## Task item
Repeat every record exactly, omitting the pictures.

## Task material
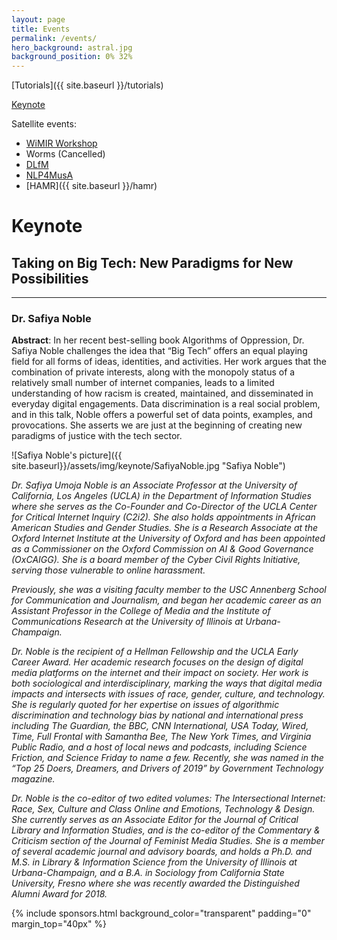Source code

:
 ```yaml
---
layout: page
title: Events
permalink: /events/
hero_background: astral.jpg
background_position: 0% 32%
---
```


[Tutorials]({{ site.baseurl }}/tutorials)

[Keynote](#keynote)

Satellite events:

- [WiMIR Workshop](https://wimir.wordpress.com/)
- Worms (Cancelled)
- [DLfM](https://dlfm.web.ox.ac.uk/)
- [NLP4MusA](https://sites.google.com/view/nlp4musa)
- [HAMR]({{ site.baseurl }}/hamr)

# Keynote
## Taking on Big Tech: New Paradigms for New Possibilities 
---
### Dr. Safiya Noble
**Abstract**: In her recent best-selling book Algorithms of Oppression, Dr. Safiya Noble challenges the idea that “Big Tech” offers an equal playing field for all forms of ideas, identities, and activities. Her work argues that the combination of private interests, along with the monopoly status of a relatively small number of internet companies, leads to a limited understanding of how racism is created, maintained, and disseminated in everyday digital engagements. Data discrimination is a real social problem, and in this talk, Noble offers a powerful set of data points, examples, and provocations. She asserts we are just at the beginning of creating new paradigms of justice with the tech sector.

![Safiya Noble's picture]({{ site.baseurl}}/assets/img/keynote/SafiyaNoble.jpg "Safiya Noble")

*Dr. Safiya Umoja Noble is an Associate Professor at the University of California, Los Angeles (UCLA) in the Department of Information Studies where she serves as the Co-Founder and Co-Director of the UCLA Center for Critical Internet Inquiry (C2i2). She also holds appointments in African American Studies and Gender Studies. She is a Research Associate at the Oxford Internet Institute at the University of Oxford and has been appointed as a Commissioner on the Oxford Commission on AI & Good Governance (OxCAIGG). She is a board member of the Cyber Civil Rights Initiative, serving those vulnerable to online harassment.*

*Previously, she was a visiting faculty member to the USC Annenberg School for Communication and Journalism, and began her academic career as an Assistant Professor in the College of Media and the Institute of Communications Research at the University of Illinois at Urbana-Champaign.*

*Dr. Noble is the recipient of a Hellman Fellowship and the UCLA Early Career Award. Her academic research focuses on the design of digital media platforms on the internet and their impact on society. Her work is both sociological and interdisciplinary, marking the ways that digital media impacts and intersects with issues of race, gender, culture, and technology. She is regularly quoted for her expertise on issues of algorithmic discrimination and technology bias by national and international press including The Guardian, the BBC, CNN International, USA Today, Wired, Time, Full Frontal with Samantha Bee, The New York Times, and Virginia Public Radio, and a host of local news and podcasts, including Science Friction, and Science Friday to name a few. Recently, she was named in the “Top 25  Doers, Dreamers, and Drivers of 2019” by Government Technology magazine.*

*Dr. Noble is the co-editor of two edited volumes: The Intersectional Internet: Race, Sex, Culture and Class Online and Emotions, Technology & Design. She currently serves as an Associate Editor for the Journal of Critical Library and Information Studies, and is the co-editor of the Commentary & Criticism section of the Journal of Feminist Media Studies. She is a member of several academic journal and advisory boards, and holds a Ph.D. and M.S. in Library & Information Science from the University of Illinois at Urbana-Champaign, and a B.A. in Sociology from California State University, Fresno where she was recently awarded the Distinguished Alumni Award for 2018.*

{% include sponsors.html background_color="transparent" padding="0" margin_top="40px" %}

## Exercise answer
Source code

:
 ```yaml
---
layout: page
title: Events
permalink: /events/
hero_background: astral.jpg
background_position: 0% 32%
---
```


[Tutorials]({{ site.baseurl }}/tutorials)

[Keynote](#keynote)

Satellite events:

- [WiMIR Workshop](https://wimir.wordpress.com/)
- Worms (Cancelled)
- [DLfM](https://dlfm.web.ox.ac.uk/)
- [NLP4MusA](https://sites.google.com/view/nlp4musa)
- [HAMR]({{ site.baseurl }}/hamr)

# Keynote
## Taking on Big Tech: New Paradigms for New Possibilities 
---
### Dr. Safiya Noble
**Abstract**: In her recent best-selling book Algorithms of Oppression, Dr. Safiya Noble challenges the idea that “Big Tech” offers an equal playing field for all forms of ideas, identities, and activities. Her work argues that the combination of private interests, along with the monopoly status of a relatively small number of internet companies, leads to a limited understanding of how racism is created, maintained, and disseminated in everyday digital engagements. Data discrimination is a real social problem, and in this talk, Noble offers a powerful set of data points, examples, and provocations. She asserts we are just at the beginning of creating new paradigms of justice with the tech sector.

![Safiya Noble's picture]({{ site.baseurl}}/assets/img/keynote/SafiyaNoble.jpg "Safiya Noble")

*Dr. Safiya Umoja Noble is an Associate Professor at the University of California, Los Angeles (UCLA) in the Department of Information Studies where she serves as the Co-Founder and Co-Director of the UCLA Center for Critical Internet Inquiry (C2i2). She also holds appointments in African American Studies and Gender Studies. She is a Research Associate at the Oxford Internet Institute at the University of Oxford and has been appointed as a Commissioner on the Oxford Commission on AI & Good Governance (OxCAIGG). She is a board member of the Cyber Civil Rights Initiative, serving those vulnerable to online harassment.*

*Previously, she was a visiting faculty member to the USC Annenberg School for Communication and Journalism, and began her academic career as an Assistant Professor in the College of Media and the Institute of Communications Research at the University of Illinois at Urbana-Champaign.*

*Dr. Noble is the recipient of a Hellman Fellowship and the UCLA Early Career Award. Her academic research focuses on the design of digital media platforms on the internet and their impact on society. Her work is both sociological and interdisciplinary, marking the ways that digital media impacts and intersects with issues of race, gender, culture, and technology. She is regularly quoted for her expertise on issues of algorithmic discrimination and technology bias by national and international press including The Guardian, the BBC, CNN International, USA Today, Wired, Time, Full Frontal with Samantha Bee, The New York Times, and Virginia Public Radio, and a host of local news and podcasts, including Science Friction, and Science Friday to name a few. Recently, she was named in the “Top 25  Doers, Dreamers, and Drivers of 2019” by Government Technology magazine.*

*Dr. Noble is the co-editor of two edited volumes: The Intersectional Internet: Race, Sex, Culture and Class Online and Emotions, Technology & Design. She currently serves as an Associate Editor for the Journal of Critical Library and Information Studies, and is the co-editor of the Commentary & Criticism section of the Journal of Feminist Media Studies. She is a member of several academic journal and advisory boards, and holds a Ph.D. and M.S. in Library & Information Science from the University of Illinois at Urbana-Champaign, and a B.A. in Sociology from California State University, Fresno where she was recently awarded the Distinguished Alumni Award for 2018.*

{% include sponsors.html background_color="transparent" padding="0" margin_top="40px" %}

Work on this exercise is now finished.